[Data provided — start]

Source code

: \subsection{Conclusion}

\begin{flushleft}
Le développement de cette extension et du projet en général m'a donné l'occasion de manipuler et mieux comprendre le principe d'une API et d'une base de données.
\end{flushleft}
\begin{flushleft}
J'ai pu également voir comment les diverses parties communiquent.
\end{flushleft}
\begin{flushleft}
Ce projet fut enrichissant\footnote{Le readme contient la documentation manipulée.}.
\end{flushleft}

[Data provided — finish]

» Problem details
Lines holding "projet": please count them in the data above and reply with the number alone.

» Answer space
2